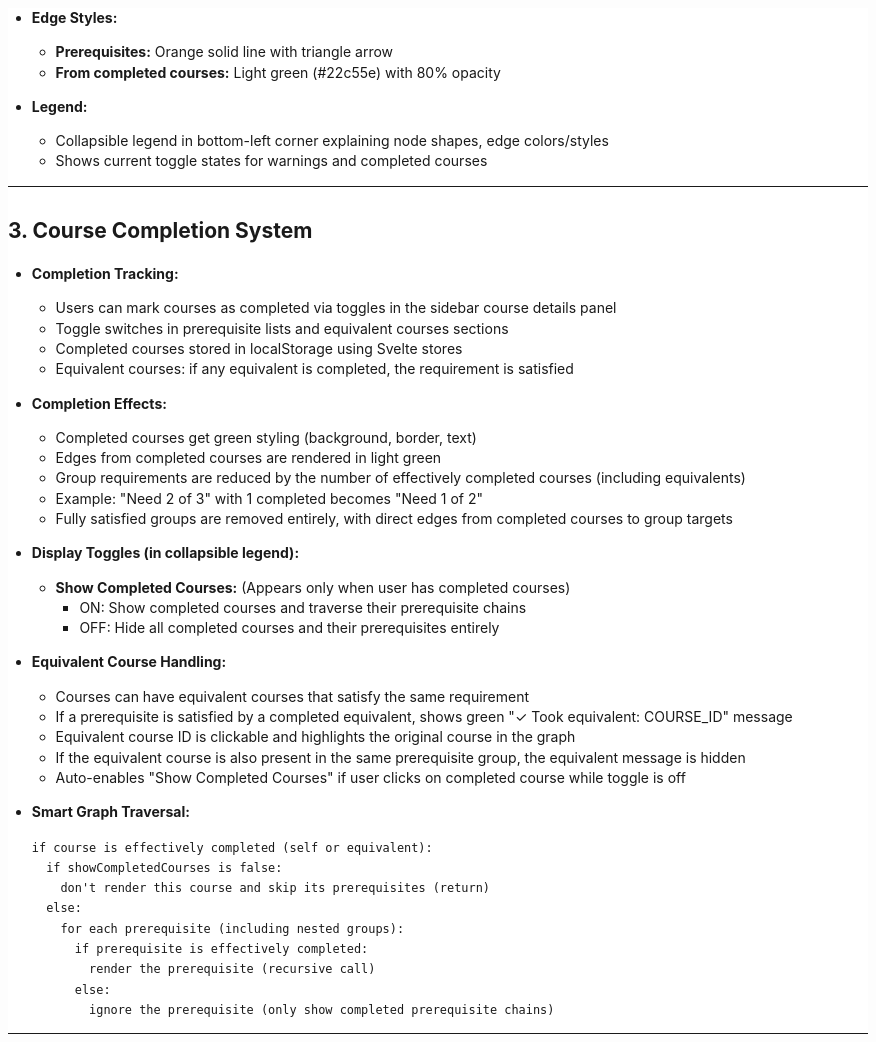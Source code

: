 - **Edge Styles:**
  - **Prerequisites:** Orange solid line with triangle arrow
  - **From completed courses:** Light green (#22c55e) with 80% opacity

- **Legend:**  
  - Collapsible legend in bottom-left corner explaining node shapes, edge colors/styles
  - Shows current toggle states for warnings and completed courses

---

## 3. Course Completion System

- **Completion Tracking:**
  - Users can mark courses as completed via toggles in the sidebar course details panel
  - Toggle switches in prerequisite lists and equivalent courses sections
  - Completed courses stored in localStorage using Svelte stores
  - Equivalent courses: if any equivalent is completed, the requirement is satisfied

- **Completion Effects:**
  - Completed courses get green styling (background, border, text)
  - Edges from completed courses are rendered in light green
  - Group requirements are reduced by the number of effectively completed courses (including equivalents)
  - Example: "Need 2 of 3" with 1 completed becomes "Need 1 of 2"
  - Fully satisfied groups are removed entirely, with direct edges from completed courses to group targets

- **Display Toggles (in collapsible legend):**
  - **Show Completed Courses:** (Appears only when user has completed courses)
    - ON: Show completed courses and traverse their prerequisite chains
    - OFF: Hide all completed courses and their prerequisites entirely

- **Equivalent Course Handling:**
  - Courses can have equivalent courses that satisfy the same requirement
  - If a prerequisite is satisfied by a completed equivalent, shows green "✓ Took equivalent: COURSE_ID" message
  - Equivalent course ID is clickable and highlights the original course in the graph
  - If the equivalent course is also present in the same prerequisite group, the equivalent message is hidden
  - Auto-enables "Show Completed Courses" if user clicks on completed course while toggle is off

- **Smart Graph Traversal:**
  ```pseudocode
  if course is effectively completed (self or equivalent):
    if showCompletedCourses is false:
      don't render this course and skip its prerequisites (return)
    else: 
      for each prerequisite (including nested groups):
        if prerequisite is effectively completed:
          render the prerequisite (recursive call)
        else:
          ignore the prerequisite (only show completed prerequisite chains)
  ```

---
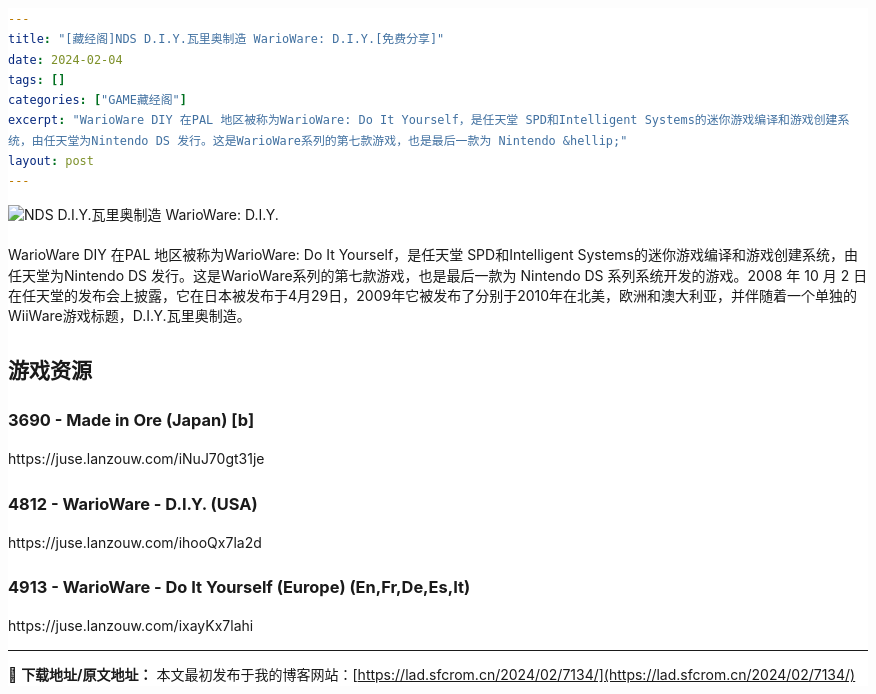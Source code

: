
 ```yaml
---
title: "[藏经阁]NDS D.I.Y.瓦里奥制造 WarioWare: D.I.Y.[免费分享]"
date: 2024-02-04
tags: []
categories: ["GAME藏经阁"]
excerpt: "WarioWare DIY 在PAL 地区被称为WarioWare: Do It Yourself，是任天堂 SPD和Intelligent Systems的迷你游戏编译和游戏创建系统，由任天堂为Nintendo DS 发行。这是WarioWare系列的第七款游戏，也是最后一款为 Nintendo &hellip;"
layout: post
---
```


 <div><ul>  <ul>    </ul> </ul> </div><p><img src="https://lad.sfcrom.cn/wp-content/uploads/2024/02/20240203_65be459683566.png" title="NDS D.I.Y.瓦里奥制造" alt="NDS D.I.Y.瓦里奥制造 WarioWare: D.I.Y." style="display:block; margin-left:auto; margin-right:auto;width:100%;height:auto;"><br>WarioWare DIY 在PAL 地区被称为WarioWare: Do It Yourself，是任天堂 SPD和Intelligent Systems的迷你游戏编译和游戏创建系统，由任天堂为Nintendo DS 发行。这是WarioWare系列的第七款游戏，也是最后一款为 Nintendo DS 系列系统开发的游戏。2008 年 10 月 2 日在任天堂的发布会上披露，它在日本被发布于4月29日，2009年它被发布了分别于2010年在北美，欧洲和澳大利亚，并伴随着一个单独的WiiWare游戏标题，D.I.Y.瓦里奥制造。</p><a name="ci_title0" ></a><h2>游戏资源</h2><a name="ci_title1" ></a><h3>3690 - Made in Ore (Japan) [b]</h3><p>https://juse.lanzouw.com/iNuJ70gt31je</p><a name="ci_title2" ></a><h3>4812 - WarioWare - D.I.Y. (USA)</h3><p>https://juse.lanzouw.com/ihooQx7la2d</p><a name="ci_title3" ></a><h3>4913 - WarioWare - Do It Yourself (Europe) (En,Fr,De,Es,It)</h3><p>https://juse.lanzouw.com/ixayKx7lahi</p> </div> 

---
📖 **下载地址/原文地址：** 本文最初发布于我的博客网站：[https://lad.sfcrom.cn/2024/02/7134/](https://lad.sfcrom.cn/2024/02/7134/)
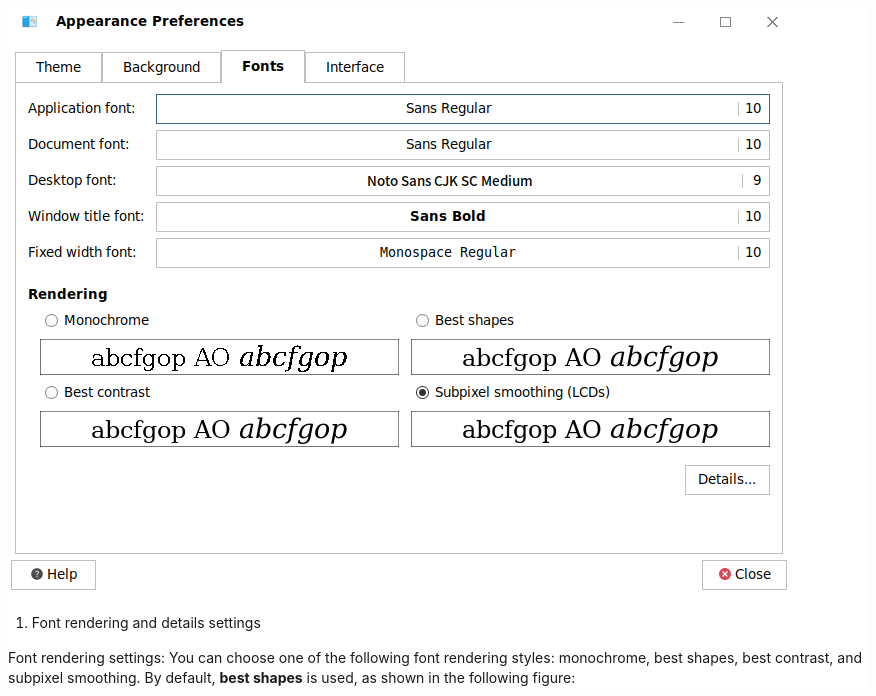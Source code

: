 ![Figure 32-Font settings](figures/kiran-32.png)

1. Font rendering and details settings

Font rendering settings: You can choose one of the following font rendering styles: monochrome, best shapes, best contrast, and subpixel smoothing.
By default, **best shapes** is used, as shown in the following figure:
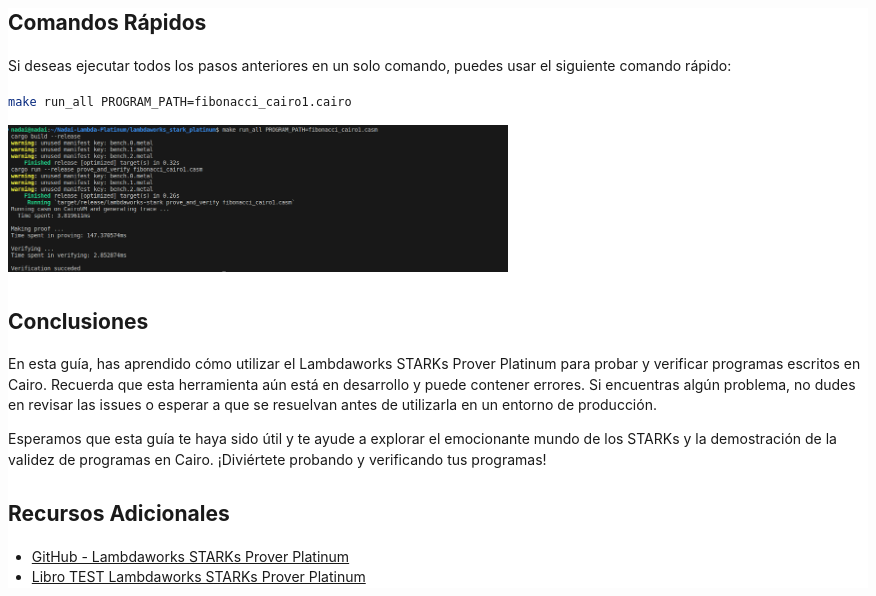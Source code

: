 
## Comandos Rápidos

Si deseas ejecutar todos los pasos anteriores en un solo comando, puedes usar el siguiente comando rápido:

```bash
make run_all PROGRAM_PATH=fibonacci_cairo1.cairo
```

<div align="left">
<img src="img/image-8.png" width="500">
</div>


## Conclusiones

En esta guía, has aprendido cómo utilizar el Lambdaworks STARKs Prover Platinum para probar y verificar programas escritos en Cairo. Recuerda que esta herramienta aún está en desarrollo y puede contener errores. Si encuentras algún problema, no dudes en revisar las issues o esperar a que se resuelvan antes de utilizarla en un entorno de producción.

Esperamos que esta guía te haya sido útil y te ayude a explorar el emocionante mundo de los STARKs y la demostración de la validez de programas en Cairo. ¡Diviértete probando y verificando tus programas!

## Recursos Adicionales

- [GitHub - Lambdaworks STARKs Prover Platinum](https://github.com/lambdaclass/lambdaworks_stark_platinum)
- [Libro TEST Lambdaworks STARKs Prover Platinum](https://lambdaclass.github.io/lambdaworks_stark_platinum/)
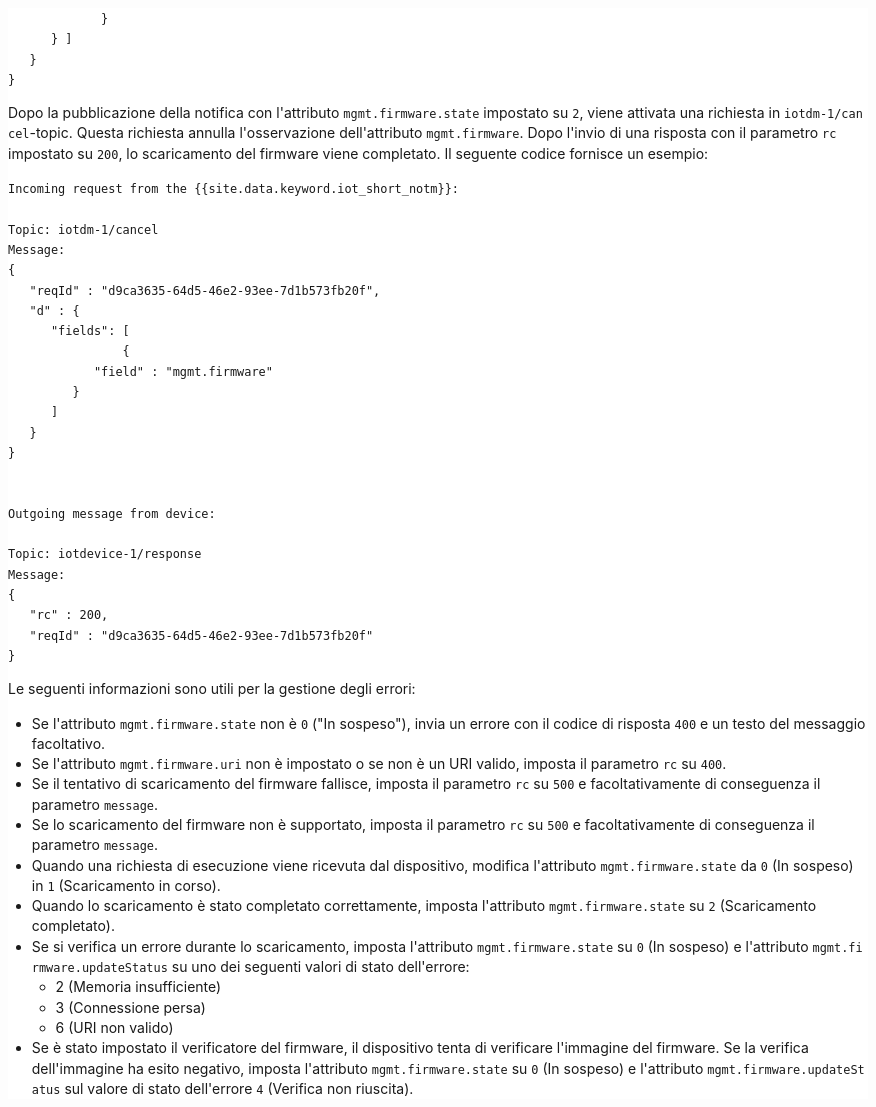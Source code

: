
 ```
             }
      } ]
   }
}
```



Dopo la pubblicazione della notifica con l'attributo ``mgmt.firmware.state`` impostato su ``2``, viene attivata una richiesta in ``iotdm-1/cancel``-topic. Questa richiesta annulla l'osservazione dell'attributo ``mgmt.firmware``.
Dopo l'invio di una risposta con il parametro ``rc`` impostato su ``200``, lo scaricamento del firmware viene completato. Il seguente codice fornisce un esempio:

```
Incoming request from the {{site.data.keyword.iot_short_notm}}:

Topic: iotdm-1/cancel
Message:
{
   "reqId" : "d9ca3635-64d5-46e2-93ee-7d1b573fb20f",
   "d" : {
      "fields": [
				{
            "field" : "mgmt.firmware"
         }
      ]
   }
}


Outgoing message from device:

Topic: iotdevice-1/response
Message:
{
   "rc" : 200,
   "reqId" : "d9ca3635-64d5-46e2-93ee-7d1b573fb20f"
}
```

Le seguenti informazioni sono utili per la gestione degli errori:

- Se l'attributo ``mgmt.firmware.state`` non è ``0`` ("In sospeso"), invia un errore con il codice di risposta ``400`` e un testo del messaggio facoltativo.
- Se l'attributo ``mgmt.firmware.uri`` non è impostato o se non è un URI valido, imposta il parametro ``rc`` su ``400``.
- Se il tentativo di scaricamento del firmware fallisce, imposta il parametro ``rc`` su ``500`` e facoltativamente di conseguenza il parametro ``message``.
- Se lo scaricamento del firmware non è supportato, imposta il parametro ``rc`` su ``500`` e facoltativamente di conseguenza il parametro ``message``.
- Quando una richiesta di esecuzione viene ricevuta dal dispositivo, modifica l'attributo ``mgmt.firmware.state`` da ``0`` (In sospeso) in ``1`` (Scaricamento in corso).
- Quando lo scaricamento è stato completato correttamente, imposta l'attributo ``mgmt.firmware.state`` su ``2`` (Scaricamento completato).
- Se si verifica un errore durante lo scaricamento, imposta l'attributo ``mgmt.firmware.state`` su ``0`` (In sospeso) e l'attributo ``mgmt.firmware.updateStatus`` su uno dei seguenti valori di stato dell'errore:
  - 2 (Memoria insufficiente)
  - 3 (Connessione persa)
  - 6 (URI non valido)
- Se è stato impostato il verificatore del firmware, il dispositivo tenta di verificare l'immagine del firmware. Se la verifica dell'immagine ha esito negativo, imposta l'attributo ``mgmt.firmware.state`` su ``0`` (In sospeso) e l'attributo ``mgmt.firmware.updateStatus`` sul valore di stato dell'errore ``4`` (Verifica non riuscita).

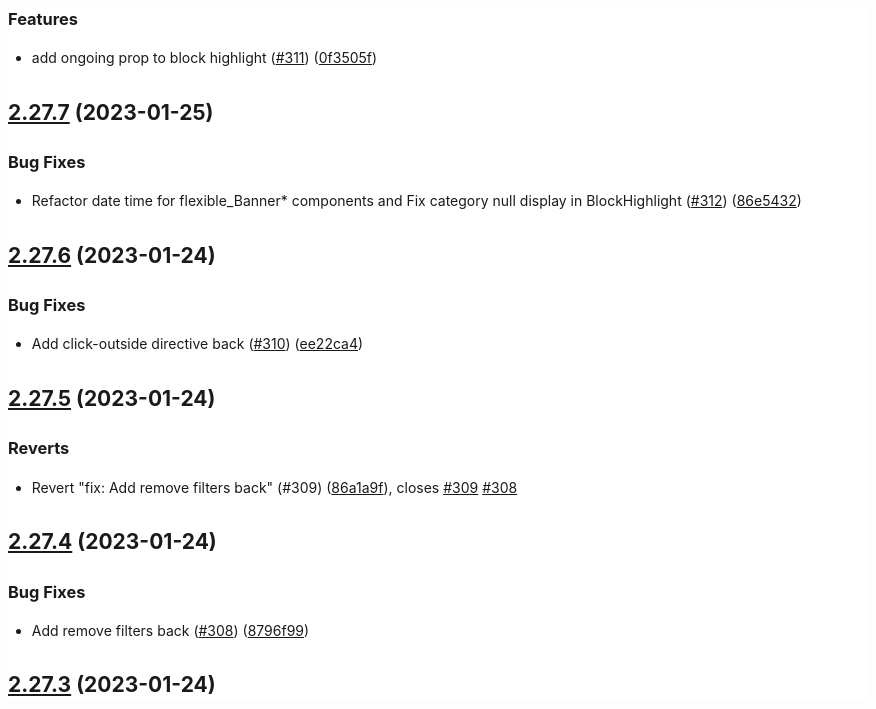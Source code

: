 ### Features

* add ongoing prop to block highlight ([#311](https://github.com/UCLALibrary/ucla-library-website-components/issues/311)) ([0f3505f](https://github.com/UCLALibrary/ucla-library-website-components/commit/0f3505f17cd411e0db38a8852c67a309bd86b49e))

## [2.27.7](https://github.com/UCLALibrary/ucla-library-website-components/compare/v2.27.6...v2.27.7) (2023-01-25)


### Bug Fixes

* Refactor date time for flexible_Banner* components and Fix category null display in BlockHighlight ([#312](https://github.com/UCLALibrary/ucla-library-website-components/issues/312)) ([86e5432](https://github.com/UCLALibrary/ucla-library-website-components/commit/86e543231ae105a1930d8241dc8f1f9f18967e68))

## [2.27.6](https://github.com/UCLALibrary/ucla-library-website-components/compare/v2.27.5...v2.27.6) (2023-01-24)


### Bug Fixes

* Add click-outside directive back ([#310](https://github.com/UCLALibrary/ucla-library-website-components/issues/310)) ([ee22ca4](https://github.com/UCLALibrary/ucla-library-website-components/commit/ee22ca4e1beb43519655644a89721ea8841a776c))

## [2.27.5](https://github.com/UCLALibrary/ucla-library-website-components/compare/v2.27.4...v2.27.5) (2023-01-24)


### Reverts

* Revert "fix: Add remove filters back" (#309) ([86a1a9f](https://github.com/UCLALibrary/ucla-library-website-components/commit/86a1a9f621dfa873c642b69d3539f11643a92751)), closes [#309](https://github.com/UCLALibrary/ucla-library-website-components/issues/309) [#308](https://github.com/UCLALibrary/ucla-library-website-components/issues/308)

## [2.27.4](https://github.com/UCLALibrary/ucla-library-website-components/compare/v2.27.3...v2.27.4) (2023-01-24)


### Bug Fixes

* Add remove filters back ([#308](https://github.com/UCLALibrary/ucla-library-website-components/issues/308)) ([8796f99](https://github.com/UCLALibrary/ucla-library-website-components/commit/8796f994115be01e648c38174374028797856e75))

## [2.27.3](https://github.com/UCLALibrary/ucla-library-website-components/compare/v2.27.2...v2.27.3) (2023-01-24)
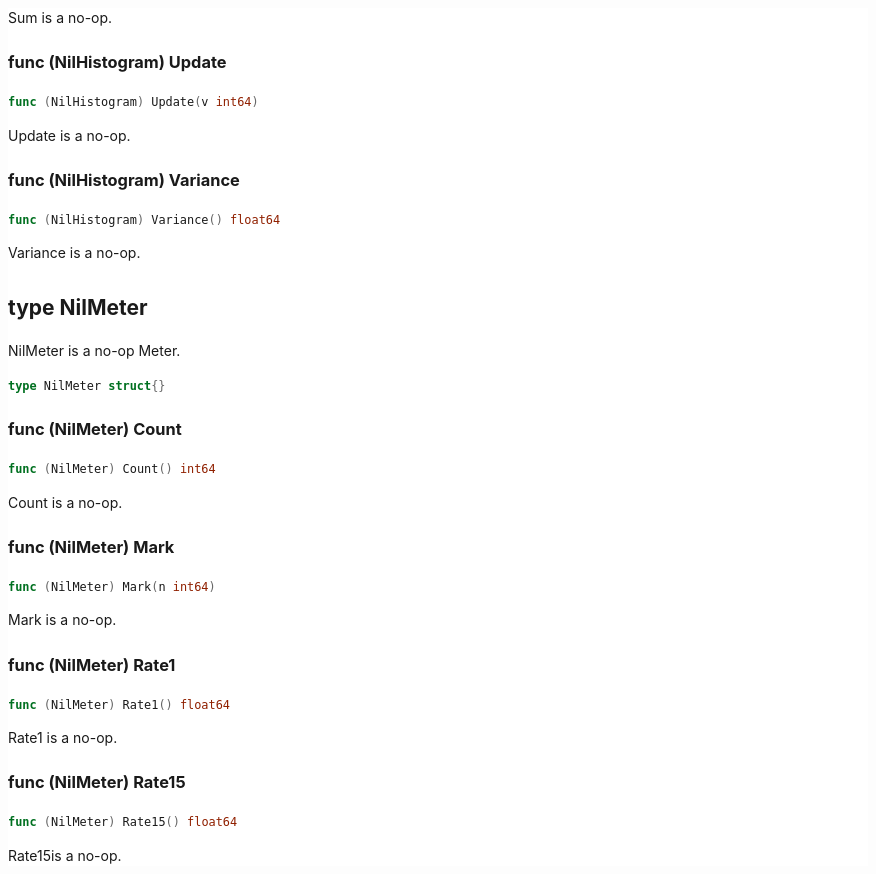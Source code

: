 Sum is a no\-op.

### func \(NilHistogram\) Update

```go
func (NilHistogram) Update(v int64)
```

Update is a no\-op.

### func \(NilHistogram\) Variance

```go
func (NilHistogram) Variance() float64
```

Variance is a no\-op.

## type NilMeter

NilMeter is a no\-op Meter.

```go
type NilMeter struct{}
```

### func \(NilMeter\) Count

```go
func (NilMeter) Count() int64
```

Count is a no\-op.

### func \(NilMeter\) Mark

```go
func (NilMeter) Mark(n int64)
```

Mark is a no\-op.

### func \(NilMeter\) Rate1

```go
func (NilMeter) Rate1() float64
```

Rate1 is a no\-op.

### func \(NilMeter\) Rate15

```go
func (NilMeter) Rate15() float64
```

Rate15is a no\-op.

───

WORK REQUIRED
With the pictures left out, write out exactly the lines above from the one containing "toggle is off" through the one containing "Font rendering settings: You".

TASK RESULT
  - Auto-enables "Show Completed Courses" if user clicks on completed course while toggle is off

- **Smart Graph Traversal:**
  ```pseudocode
  if course is effectively completed (self or equivalent):
    if showCompletedCourses is false:
      don't render this course and skip its prerequisites (return)
    else: 
      for each prerequisite (including nested groups):
        if prerequisite is effectively completed:
          render the prerequisite (recursive call)
        else:
          ignore the prerequisite (only show completed prerequisite chains)
  ```

---
Source code

:
 ```yaml
---
title: "[藏经阁]NDS D.I.Y.瓦里奥制造 WarioWare: D.I.Y.[免费分享]"
date: 2024-02-04
tags: []
categories: ["GAME藏经阁"]
excerpt: "WarioWare DIY 在PAL 地区被称为WarioWare: Do It Yourself，是任天堂 SPD和Intelligent Systems的迷你游戏编译和游戏创建系统，由任天堂为Nintendo DS 发行。这是WarioWare系列的第七款游戏，也是最后一款为 Nintendo &hellip;"
layout: post
---
```


 <div><ul>  <ul>    </ul> </ul> </div><p><img src="https://lad.sfcrom.cn/wp-content/uploads/2024/02/20240203_65be459683566.png" title="NDS D.I.Y.瓦里奥制造" alt="NDS D.I.Y.瓦里奥制造 WarioWare: D.I.Y." style="display:block; margin-left:auto; margin-right:auto;width:100%;height:auto;"><br>WarioWare DIY 在PAL 地区被称为WarioWare: Do It Yourself，是任天堂 SPD和Intelligent Systems的迷你游戏编译和游戏创建系统，由任天堂为Nintendo DS 发行。这是WarioWare系列的第七款游戏，也是最后一款为 Nintendo DS 系列系统开发的游戏。2008 年 10 月 2 日在任天堂的发布会上披露，它在日本被发布于4月29日，2009年它被发布了分别于2010年在北美，欧洲和澳大利亚，并伴随着一个单独的WiiWare游戏标题，D.I.Y.瓦里奥制造。</p><a name="ci_title0" ></a><h2>游戏资源</h2><a name="ci_title1" ></a><h3>3690 - Made in Ore (Japan) [b]</h3><p>https://juse.lanzouw.com/iNuJ70gt31je</p><a name="ci_title2" ></a><h3>4812 - WarioWare - D.I.Y. (USA)</h3><p>https://juse.lanzouw.com/ihooQx7la2d</p><a name="ci_title3" ></a><h3>4913 - WarioWare - Do It Yourself (Europe) (En,Fr,De,Es,It)</h3><p>https://juse.lanzouw.com/ixayKx7lahi</p> </div> 

---
📖 **下载地址/原文地址：** 本文最初发布于我的博客网站：[https://lad.sfcrom.cn/2024/02/7134/](https://lad.sfcrom.cn/2024/02/7134/)
Source code

: ![Figure 32-Font settings](figures/kiran-32.png)

1. Font rendering and details settings

Font rendering settings: You can choose one of the following font rendering styles: monochrome, best shapes, best contrast, and subpixel smoothing.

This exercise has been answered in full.